When you have (in the same game, in either order) solved both the NPC challenge and the Musk challenge, it’s time to extract an answer. It’s been hiding in plain sight, split up among answers submitted by NPCs in earlier rounds. At least, that will be true if the game has gone on a while; if you’ve been bashing away at it, then refreshed and sped through a new session, the relevant problem statement and answer sets may not have come up yet. In that case you will be asked to be patient—
It's time for the next round! The problem is BOTH CHALLENGES COMPLETED, ANSWER NEARLY ACCESSIBLE
The following answers were given: 1) KEEP PLAYING 2) ONE [or sometimes TWO] MORE 3) ALMOST THERE 4) HANG AROUND 5) NEARLY DONE 6) [player answer]

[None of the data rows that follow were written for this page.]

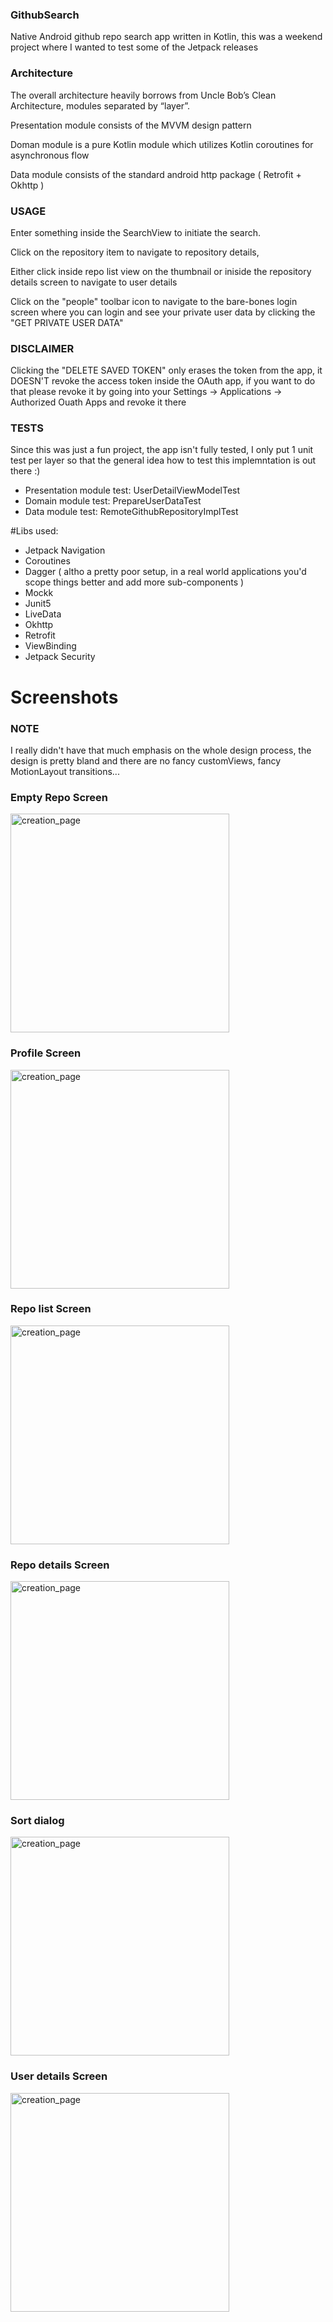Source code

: ### GithubSearch

Native Android github repo search app written in Kotlin, this was a weekend project where I wanted to test some of the
Jetpack releases

### Architecture

The overall architecture heavily borrows from Uncle Bob’s Clean Architecture, modules separated by “layer”.

Presentation module consists of the MVVM design pattern

Doman module is a pure Kotlin module which utilizes Kotlin coroutines for asynchronous flow

Data module consists of the standard android http package ( Retrofit + Okhttp )

### USAGE

Enter something inside the SearchView to initiate the search.

Click on the repository item to navigate to repository details,

Either click inside repo list view on the thumbnail or iniside the repository details screen to navigate to user details

Click on the "people" toolbar icon to navigate to the bare-bones login screen where you can login and see your private user data 
by clicking the "GET PRIVATE USER DATA"

### DISCLAIMER 
Clicking the "DELETE SAVED TOKEN" only erases the token from the app, it DOESN'T revoke the access token inside
the OAuth app, if you want to do that please revoke it by going into your Settings -> Applications -> Authorized Ouath Apps and revoke it there

### TESTS

Since this was just a fun project, the app isn't fully tested, I only put 1 unit test per layer so that the general
idea how to test this implemntation is out there :)

- Presentation module test: UserDetailViewModelTest
- Domain module test: PrepareUserDataTest
- Data module test: RemoteGithubRepositoryImplTest

#Libs used: 

- Jetpack Navigation
- Coroutines
- Dagger 
 ( altho a pretty poor setup, in a real world applications you'd scope things better and add more sub-components )
- Mockk
- Junit5
- LiveData
- Okhttp
- Retrofit
- ViewBinding
- Jetpack Security

# Screenshots

### NOTE 
I really didn't have that much emphasis on the whole design process, the design is pretty bland and there are no fancy
customViews, fancy MotionLayout transitions...

### Empty Repo Screen

<img width="350" alt="creation_page" src="/screenshots/empty_repo_screen.JPEG">

### Profile Screen

<img width="350" alt="creation_page" src="/screenshots/profile_screen.JPEG">

### Repo list Screen

<img width="350" alt="creation_page" src="/screenshots/repo_list.JPEG">

### Repo details Screen

<img width="350" alt="creation_page" src="/screenshots/repository_details.JPEG">

### Sort dialog

<img width="350" alt="creation_page" src="/screenshots/sort_dialog.JPEG">

### User details Screen

<img width="350" alt="creation_page" src="/screenshots/user_details.JPEG">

—while the program hastily serves up one or two problem statements whose answer set(s) you need.Once you have access to all the needed answers, you get the problem statement BOTH CHALLENGES COMPLETED BUT ANSWER UNEXTRACTED. You won’t know what to submit as your answer, so make something up. When you do, you’ll see that the NPC answers are pointing you to the relevant words in the session so far:
The following answers were given: 1) [player answer] 2) EARLIEST APPEARANCES 3) PREVIOUS WORDS 4) WITH MOPECORE 5) WITH MAKE 6) GOOD JOB
That is, look back at your session log for the earliest appearances of MOPECORE and MAKE among the answers. Which word occurred WITH MOPECORE, and which occurred WITH MAKE? (The pointer words here will vary from session to session, depending on which problem statements you’ve seen.) In this example, the relevant NPC answers are INDUSTRIAL MOPECORE and MAKE WASTE, so your answer is INDUSTRIAL WASTE. In other games, you might see, e.g.,
It's time for the next round! The problem is BOTH CHALLENGES COMPLETED BUT ANSWER UNEXTRACTED
The following answers were given: 1) [player answer] 2) EARLIEST APPEARANCES 3) PREVIOUS WORDS 4) WITH VOLLEY 5) WITH ECCLESIASTICAL 6) WITH BANDWIDTH
leading you to INDUS VOLLEY, ECCLESIASTICAL TRIAL, and WASTE BANDWIDTH, again for an answer of INDUSTRIAL WASTE.
Once you’ve reached the BOTH CHALLENGES COMPLETED BUT ANSWER UNEXTRACTED problem statement, you’ll see that statement over and over again until you do what it suggests. If you give INDUSTRIAL WASTE as your answer to the problem statement, you get
The following answers were given: 1) INDUSTRIAL WASTE 2) THAT'S IT 3) CALL IN 4) THE ANSWER 5) PUZZLE SOLVED 6) WELL DONE
and the game will quit. Call in your answer. Congratulations! You’ve won iPod Submarine!